--- Input data ---

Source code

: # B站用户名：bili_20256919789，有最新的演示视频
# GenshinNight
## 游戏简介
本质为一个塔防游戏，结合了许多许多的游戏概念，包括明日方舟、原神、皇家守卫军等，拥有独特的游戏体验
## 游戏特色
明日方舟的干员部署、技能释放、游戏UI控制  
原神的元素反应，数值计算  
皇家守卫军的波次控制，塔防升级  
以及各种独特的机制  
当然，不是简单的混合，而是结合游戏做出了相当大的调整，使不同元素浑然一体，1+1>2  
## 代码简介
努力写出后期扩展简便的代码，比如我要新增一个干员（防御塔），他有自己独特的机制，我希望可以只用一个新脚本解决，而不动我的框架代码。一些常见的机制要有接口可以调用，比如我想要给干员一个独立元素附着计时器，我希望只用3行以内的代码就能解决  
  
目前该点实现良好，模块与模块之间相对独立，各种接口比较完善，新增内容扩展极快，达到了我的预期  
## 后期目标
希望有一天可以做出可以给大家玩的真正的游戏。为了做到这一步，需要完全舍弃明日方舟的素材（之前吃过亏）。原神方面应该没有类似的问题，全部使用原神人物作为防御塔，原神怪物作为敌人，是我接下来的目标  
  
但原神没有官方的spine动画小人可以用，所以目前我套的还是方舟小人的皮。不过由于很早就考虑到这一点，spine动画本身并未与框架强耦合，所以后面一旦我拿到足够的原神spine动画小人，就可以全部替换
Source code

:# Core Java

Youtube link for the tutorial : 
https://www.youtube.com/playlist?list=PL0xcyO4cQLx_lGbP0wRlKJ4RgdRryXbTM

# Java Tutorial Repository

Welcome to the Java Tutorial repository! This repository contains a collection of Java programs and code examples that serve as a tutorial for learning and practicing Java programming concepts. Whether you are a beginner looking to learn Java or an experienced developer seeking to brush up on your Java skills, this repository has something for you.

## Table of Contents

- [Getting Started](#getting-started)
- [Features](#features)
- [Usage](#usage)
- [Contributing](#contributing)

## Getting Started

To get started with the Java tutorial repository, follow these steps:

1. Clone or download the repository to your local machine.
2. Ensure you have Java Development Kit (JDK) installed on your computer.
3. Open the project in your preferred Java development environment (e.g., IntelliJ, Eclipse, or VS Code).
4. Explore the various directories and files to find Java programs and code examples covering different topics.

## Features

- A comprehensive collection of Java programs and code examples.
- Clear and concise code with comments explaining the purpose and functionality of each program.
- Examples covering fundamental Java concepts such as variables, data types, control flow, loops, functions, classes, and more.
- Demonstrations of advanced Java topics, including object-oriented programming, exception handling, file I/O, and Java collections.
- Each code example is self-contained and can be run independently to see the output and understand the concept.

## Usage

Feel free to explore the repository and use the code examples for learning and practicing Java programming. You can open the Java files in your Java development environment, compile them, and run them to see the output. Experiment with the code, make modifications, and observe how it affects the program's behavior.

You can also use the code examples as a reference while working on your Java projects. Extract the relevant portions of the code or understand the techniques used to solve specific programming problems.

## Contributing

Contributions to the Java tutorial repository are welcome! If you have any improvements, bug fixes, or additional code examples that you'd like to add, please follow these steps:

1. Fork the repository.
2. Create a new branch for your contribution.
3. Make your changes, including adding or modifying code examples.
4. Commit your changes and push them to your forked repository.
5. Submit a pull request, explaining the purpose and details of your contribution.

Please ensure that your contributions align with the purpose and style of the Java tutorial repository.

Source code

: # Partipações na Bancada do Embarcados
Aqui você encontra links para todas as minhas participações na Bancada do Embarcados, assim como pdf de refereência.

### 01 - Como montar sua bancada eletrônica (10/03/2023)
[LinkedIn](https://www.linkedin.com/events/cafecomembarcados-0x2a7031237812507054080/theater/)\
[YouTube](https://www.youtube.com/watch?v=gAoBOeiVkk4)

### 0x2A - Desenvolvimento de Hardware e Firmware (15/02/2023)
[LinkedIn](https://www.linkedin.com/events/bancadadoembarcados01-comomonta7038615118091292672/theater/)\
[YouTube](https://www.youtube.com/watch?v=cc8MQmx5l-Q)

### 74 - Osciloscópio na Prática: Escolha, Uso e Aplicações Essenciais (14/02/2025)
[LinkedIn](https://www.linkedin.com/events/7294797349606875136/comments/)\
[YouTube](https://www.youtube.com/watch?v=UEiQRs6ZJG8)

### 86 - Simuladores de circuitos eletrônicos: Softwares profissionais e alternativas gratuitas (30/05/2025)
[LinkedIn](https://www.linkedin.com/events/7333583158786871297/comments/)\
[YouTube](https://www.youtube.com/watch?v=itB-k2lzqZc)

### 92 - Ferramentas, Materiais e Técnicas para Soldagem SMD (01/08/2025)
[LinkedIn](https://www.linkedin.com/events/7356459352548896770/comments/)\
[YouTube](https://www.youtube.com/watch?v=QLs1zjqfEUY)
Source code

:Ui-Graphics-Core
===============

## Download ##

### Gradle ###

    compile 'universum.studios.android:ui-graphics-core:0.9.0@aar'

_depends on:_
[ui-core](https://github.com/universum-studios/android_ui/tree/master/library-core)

---

• Problem description:
Set down again, word for word, the stretch of records from the line with "但原神没有官方的spine动" to the line with "## Features", both of those lines included.

• Answer for this exercise:
但原神没有官方的spine动画小人可以用，所以目前我套的还是方舟小人的皮。不过由于很早就考虑到这一点，spine动画本身并未与框架强耦合，所以后面一旦我拿到足够的原神spine动画小人，就可以全部替换
Source code

:# Core Java

Youtube link for the tutorial : 
https://www.youtube.com/playlist?list=PL0xcyO4cQLx_lGbP0wRlKJ4RgdRryXbTM

# Java Tutorial Repository

Welcome to the Java Tutorial repository! This repository contains a collection of Java programs and code examples that serve as a tutorial for learning and practicing Java programming concepts. Whether you are a beginner looking to learn Java or an experienced developer seeking to brush up on your Java skills, this repository has something for you.

## Table of Contents

- [Getting Started](#getting-started)
- [Features](#features)
- [Usage](#usage)
- [Contributing](#contributing)

## Getting Started

To get started with the Java tutorial repository, follow these steps:

1. Clone or download the repository to your local machine.
2. Ensure you have Java Development Kit (JDK) installed on your computer.
3. Open the project in your preferred Java development environment (e.g., IntelliJ, Eclipse, or VS Code).
4. Explore the various directories and files to find Java programs and code examples covering different topics.

## Features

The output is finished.